雲燃烏發未束,如雲般垂落,身上隻著一件中衣,神情淡淡。


    “怎麽了?”


    燕子徐:“……”


    前輩,您是否太過從容?


    難道該問雲真人怎麽在這裏的人……不是他嗎?!


    第67章 琴鷗


    沈憶寒一夜裏睡得都有些不踏實。


    因他主動要求,昨夜裏拉著雲燃嚐試了祖師婆婆留下長樂登陽兩劍的雙修之法,他本來想得很好,紓解情蠱與雙修練功兩不誤,豈知弄巧成拙。


    這法門雙修過後,需要練化彼此供給自己的精元靈氣。


    沈憶寒以靈台桃樹淨化魔氣的速度推論,本以為至多一兩個周天也就足夠了,豈知遠非如此,比起當日在石髓洞府中,雲燃已稱得上很是克製,然而足足一個時辰,沈憶寒還沒煉化完一半,他身上實在累得厲害,又全然是個不同於其他修士少眠多坐的習慣,累了便要睡,於是支撐不住,倒頭沉沉睡去。


    這麽一睡著,疲乏感雖然暫消,夢裏卻總覺得小腹漲漲的,身上說不出的難受。


    好在靈台桃樹似乎也不全是等他練功時,才能發揮作用,一夜都在靜靜消化,那種不適感才淡去了許多。


    饒是如此,醒來後仍有種睡了和沒睡差不多的疲乏感,打著瞌睡穿了衣裳,又任由雲燃給他梳理發冠。


    兩人自少年時下山離島共同遊曆起,每每投宿凡間客店,夜裏總是沈憶寒呼呼大睡,雲燃打坐吐息,有時候沈憶寒晨起迷迷糊糊,神智不清,雲燃隻得承擔起替他束發整髻的責任,好叫沈宗主不至於形容不端,沒法見人。


    他做得太過自然,以至於沈憶寒從前對這份照顧並未覺出異常,也不曾多想,甚至潛意識裏漸漸以為好友之間,這樣的舉動並無不妥,對此習以為常。

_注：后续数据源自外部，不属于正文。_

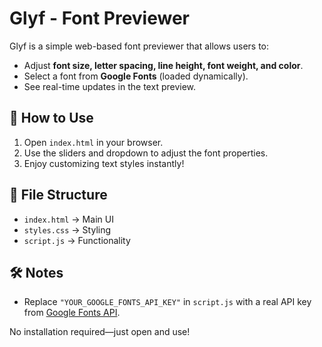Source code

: # Glyf - Font Previewer

Glyf is a simple web-based font previewer that allows users to:
- Adjust **font size, letter spacing, line height, font weight, and color**.
- Select a font from **Google Fonts** (loaded dynamically).
- See real-time updates in the text preview.

## 🚀 How to Use
1. Open `index.html` in your browser.
2. Use the sliders and dropdown to adjust the font properties.
3. Enjoy customizing text styles instantly!

## 📂 File Structure
- `index.html` → Main UI
- `styles.css` → Styling
- `script.js` → Functionality

## 🛠 Notes
- Replace `"YOUR_GOOGLE_FONTS_API_KEY"` in `script.js` with a real API key from [Google Fonts API](https://developers.google.com/fonts/docs/developer_api).

No installation required—just open and use!
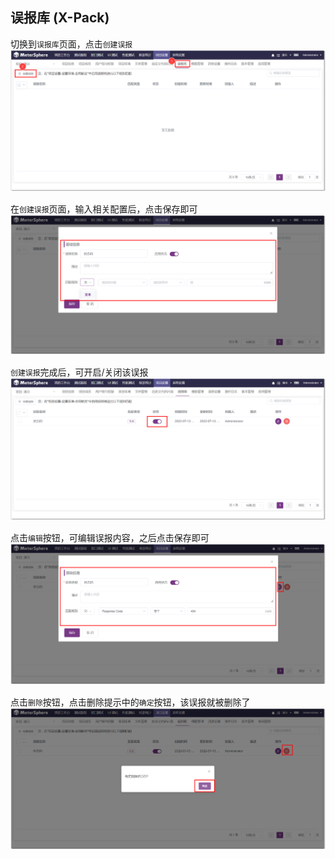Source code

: ## 误报库 (X-Pack)
切换到`误报库`页面，点击`创建误报`
![!项目设置](../../img/project_management/误报库.png)

在`创建误报`页面，输入相关配置后，点击保存即可
![!项目设置](../../img/project_management/误报库_2.png)

`创建误报`完成后，可开启/关闭该误报
![!项目设置](../../img/project_management/误报库_3.png)

点击`编辑`按钮，可编辑误报内容，之后点击保存即可
![!项目设置](../../img/project_management/误报库_4.png)

点击`删除`按钮，点击删除提示中的`确定`按钮，该误报就被删除了
![!项目设置](../../img/project_management/误报库_5.png)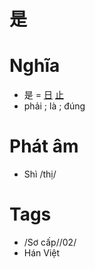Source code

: # 是

# Nghĩa
* 是 = [日](日.md) [止](止.md)
* phải ; là ; đúng

# Phát âm
* Shì /thị/

# Tags
* /Sơ cấp//02/
*  Hán Việt


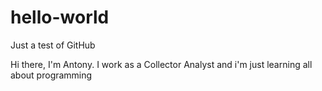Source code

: # hello-world
Just a test of GitHub

Hi there, I'm Antony. I work as a Collector Analyst and i'm just learning all about programming
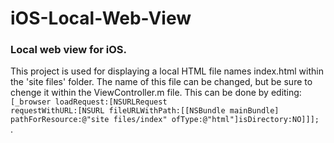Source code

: <h1>iOS-Local-Web-View</h1>

<h3>Local web view for iOS. </h3>

This project is used for displaying a local HTML file names index.html within the 'site files' folder. The name of this file can be changed, but be sure to chenge it within the ViewController.m file. This can be done by editing:
<code> [_browser loadRequest:[NSURLRequest requestWithURL:[NSURL fileURLWithPath:[[NSBundle mainBundle] pathForResource:@"site files/index" ofType:@"html"]isDirectory:NO]]]; </code>.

    除他二人以外,這世上卻沒第三個人知道,雲真人那雙手,不僅握得聲震四方的蘅蕪、修得熾烈霸道的登陽劍,論起梳頭冠發這樣的水磨工夫,竟也靈巧十分,不遜女子。


    沈憶寒道:“阿燃……”


    雲燃手上動作頓了頓,“嗯”了一聲。


    沈憶寒想了想,雖覺這話有些不好意思,但似乎還是該說的……否則往後若次次如此,總不是個辦法。


    “你下次……能不能少些……”


    雲燃道:“你受不住麽?”


    沈憶寒本來還擔心自己說得太含混,他會不會聽不懂,誰知他不僅聽懂了,竟還這麽大喇喇的直接問出來,麵上不由微微一燙,道:“這有什麽受不住的?就是我要煉化……煉化你的……呃,總之,一次並不能太多……你按照祖師婆婆留下的心法,難道不覺有礙麽?”


    雲燃道:“並未。”


    沈憶寒:“……”


    好吧,人與人之間的確不一樣。


    但沈宗主覺得這不能完全歸結於自己的承受能力不行,而是因為按照祖師婆婆留下的雙修法門,他和阿燃分工不同,吃得多……克化的慢些,那不是也很合理?


    正自想著,外頭傳來兩聲敲門的聲音。


    燕子徐小心翼翼隔門問道:“雲真人……貴派的楚掌門與碧霞前輩經過客棧,叫弟子來問,您可要與他們一齊動身回門派?”


    雲燃道:“不必,勞你轉告,我此行不與他們同行。”


    燕子徐在外應了一聲,腳步聲漸遠。


    沈憶寒聞言,莫名覺得哪裏不對,愣了一會才反應過來,問道:“……子徐怎麽知道你在這?”


    “方才你未醒時他來過。”


    沈憶寒:“……”


    算了,反正有昨天那場談會,如今他與阿燃的關係也相當於昭告天下了,子徐也好、師弟也好、陸師伯也好……總歸都要知道的,早知道未必不如晚知道。


    “那你不跟你掌門師兄他們回去,難道打算和我回南海?”


    “怎麽,你不想嗎?”


    沈憶寒笑道:“那自然是想的,隻是你怎的忽然動了這心思?”


    這話出口,心裏倒也猜到一些。


    如今二人關係為人所知,那長青劍宗如此記恨阿燃,奈何不了他,難保不把氣撒在自己身上,還有一個鬼鬼祟祟不知來路的賀蘭庭——


    的確是該小心些。


    *


    從雲州到南海,近萬裏之遙,來時妙音宗眾人是先到昆吾劍派,再行折轉,路上玩心大於趕路之心,自然很是花了些時間。


    這趟回去得卻頗快,連常歌笑一貫玩心甚重的,都不知怎麽回事,回去路上明顯有些心事重重,既沒再插科打諢、頂嘴找茬,給陸奉俠添堵,也不曾找借口四處逗留、玩鬧耽誤。


    沈憶寒之前心思都在雲燃身上,倒未察覺,踏上回程路途兩日後,卻隱約覺出不對來,不著痕跡的叫來了燕子徐,問道:“你常師叔和太師伯是怎麽回事?我怎的覺得他兩個怪怪的,可是我不在的時候發生了什麽?”


    燕子徐聞言回頭看了一眼,見遠處常師伯正明顯有些神不守舍,蹬著那根青玉簪模樣的法器慢悠悠飛在隊伍最後,才鬆了口氣似的,扭頭傳音道:“……師尊猜的不錯,太師伯與常師叔的確大大吵了一架。”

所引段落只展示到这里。